Problem — Scan the records for the word "findAll". Return each line where it is found.

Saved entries
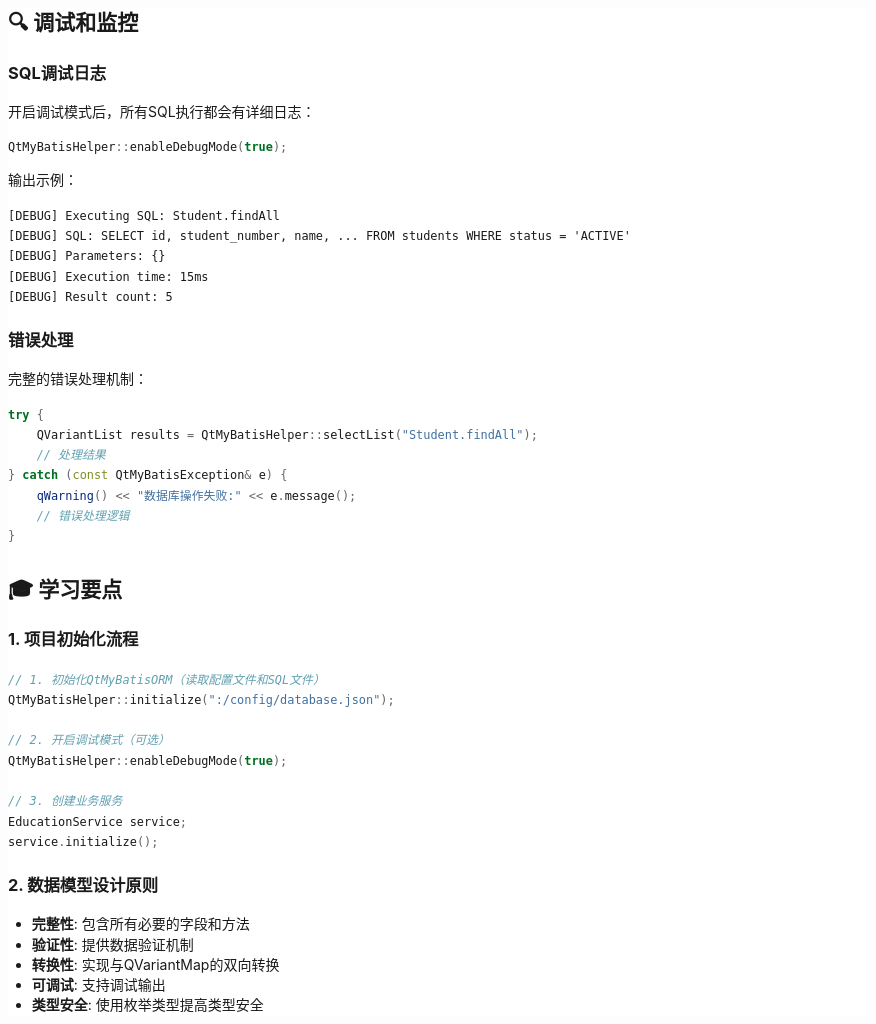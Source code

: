 ## 🔍 调试和监控

### SQL调试日志

开启调试模式后，所有SQL执行都会有详细日志：

```cpp
QtMyBatisHelper::enableDebugMode(true);
```

输出示例：
```
[DEBUG] Executing SQL: Student.findAll
[DEBUG] SQL: SELECT id, student_number, name, ... FROM students WHERE status = 'ACTIVE'
[DEBUG] Parameters: {}
[DEBUG] Execution time: 15ms
[DEBUG] Result count: 5
```

### 错误处理

完整的错误处理机制：

```cpp
try {
    QVariantList results = QtMyBatisHelper::selectList("Student.findAll");
    // 处理结果
} catch (const QtMyBatisException& e) {
    qWarning() << "数据库操作失败:" << e.message();
    // 错误处理逻辑
}
```

## 🎓 学习要点

### 1. 项目初始化流程

```cpp
// 1. 初始化QtMyBatisORM（读取配置文件和SQL文件）
QtMyBatisHelper::initialize(":/config/database.json");

// 2. 开启调试模式（可选）
QtMyBatisHelper::enableDebugMode(true);

// 3. 创建业务服务
EducationService service;
service.initialize();
```

### 2. 数据模型设计原则

- **完整性**: 包含所有必要的字段和方法
- **验证性**: 提供数据验证机制
- **转换性**: 实现与QVariantMap的双向转换
- **可调试**: 支持调试输出
- **类型安全**: 使用枚举类型提高类型安全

Answer for this exercise —
[DEBUG] Executing SQL: Student.findAll
    QVariantList results = QtMyBatisHelper::selectList("Student.findAll");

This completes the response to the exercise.